= Lengusaka =

Lengusaka is a small village in Northern Kenya located between Archers Post and Wamba on the C37/C38 road that leads to Maralal, the County Capital, in the Samburu County Highlands. The Samburu people practice pastoralism. Lengusaka is primarily inhabited by shopkeepers who serve the nearby pastoralist community. The seasonal Lengusaka River marks the start of the town on the Archer’s Post Side, and on the Wamba side of town it currently ends a few hundred meters down the road at the Lengusaka Hill.

Lengusaka sits at the edge of the Namunak Conservancy and West Gate Conservancy, the later name referring to the West Gate into the Samburu National Reserve whose main entrance is in Archer’s Post.
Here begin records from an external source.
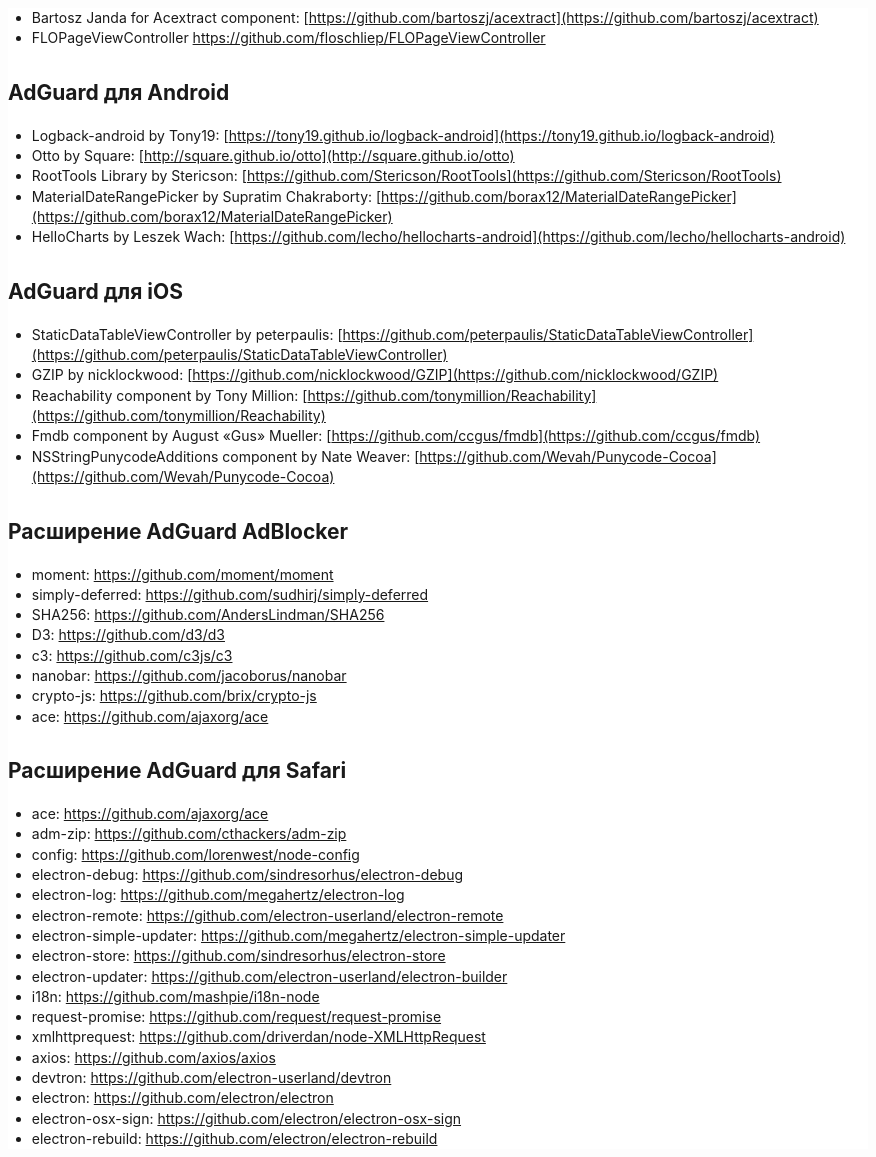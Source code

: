 * Bartosz Janda for Acextract component: [https://github.com/bartoszj/acextract](https://github.com/bartoszj/acextract)
* FLOPageViewController https://github.com/floschliep/FLOPageViewController

<a id="android"></a>
## AdGuard для Android

* Logback-android by Tony19: [https://tony19.github.io/logback-android](https://tony19.github.io/logback-android)
* Otto by Square: [http://square.github.io/otto](http://square.github.io/otto)
* RootTools Library by Stericson: [https://github.com/Stericson/RootTools](https://github.com/Stericson/RootTools)
* MaterialDateRangePicker by Supratim Chakraborty: [https://github.com/borax12/MaterialDateRangePicker](https://github.com/borax12/MaterialDateRangePicker)
* HelloCharts by Leszek Wach: [https://github.com/lecho/hellocharts-android](https://github.com/lecho/hellocharts-android)

<a id="ios"></a>
## AdGuard для iOS

* StaticDataTableViewController by peterpaulis: [https://github.com/peterpaulis/StaticDataTableViewController](https://github.com/peterpaulis/StaticDataTableViewController)  
* GZIP by nicklockwood: [https://github.com/nicklockwood/GZIP](https://github.com/nicklockwood/GZIP) 
* Reachability component by Tony Million: [https://github.com/tonymillion/Reachability](https://github.com/tonymillion/Reachability) 
* Fmdb component by August «Gus» Mueller: [https://github.com/ccgus/fmdb](https://github.com/ccgus/fmdb) 
* NSStringPunycodeAdditions component by Nate Weaver: [https://github.com/Wevah/Punycode-Cocoa](https://github.com/Wevah/Punycode-Cocoa) 

<a id="extension"></a>
## Расширение AdGuard AdBlocker

* moment: https://github.com/moment/moment
* simply-deferred: https://github.com/sudhirj/simply-deferred
* SHA256: https://github.com/AndersLindman/SHA256
* D3: https://github.com/d3/d3
* c3: https://github.com/c3js/c3
* nanobar: https://github.com/jacoborus/nanobar
* crypto-js: https://github.com/brix/crypto-js
* ace: https://github.com/ajaxorg/ace

<a id="safari"></a>
## Расширение AdGuard для Safari

* ace: https://github.com/ajaxorg/ace
* adm-zip: https://github.com/cthackers/adm-zip
* config: https://github.com/lorenwest/node-config
* electron-debug: https://github.com/sindresorhus/electron-debug
* electron-log: https://github.com/megahertz/electron-log
* electron-remote: https://github.com/electron-userland/electron-remote
* electron-simple-updater: https://github.com/megahertz/electron-simple-updater
* electron-store: https://github.com/sindresorhus/electron-store
* electron-updater: https://github.com/electron-userland/electron-builder
* i18n: https://github.com/mashpie/i18n-node
* request-promise: https://github.com/request/request-promise
* xmlhttprequest: https://github.com/driverdan/node-XMLHttpRequest
* axios: https://github.com/axios/axios
* devtron: https://github.com/electron-userland/devtron
* electron: https://github.com/electron/electron
* electron-osx-sign: https://github.com/electron/electron-osx-sign
* electron-rebuild: https://github.com/electron/electron-rebuild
Market day is Wednesday and consists of a small cattle market and general merchandise market serving the pastoralist community. Lengusaka is the site of the Samburu Lowland Research Station. The community is growing as economic development comes to this part of Samburu County. Pylons to carry electricity from the massive Lake Turkana Wind Power Station to Nairobi turns into the West Gate Conservancy at the edge of town. Long cut off from the rest of Kenya by bad roads, the Chinese-built tarmac road connecting the Samburu Lowlands to the rest of Kenya now stops only a couple dozen kilometers from Lengusaka.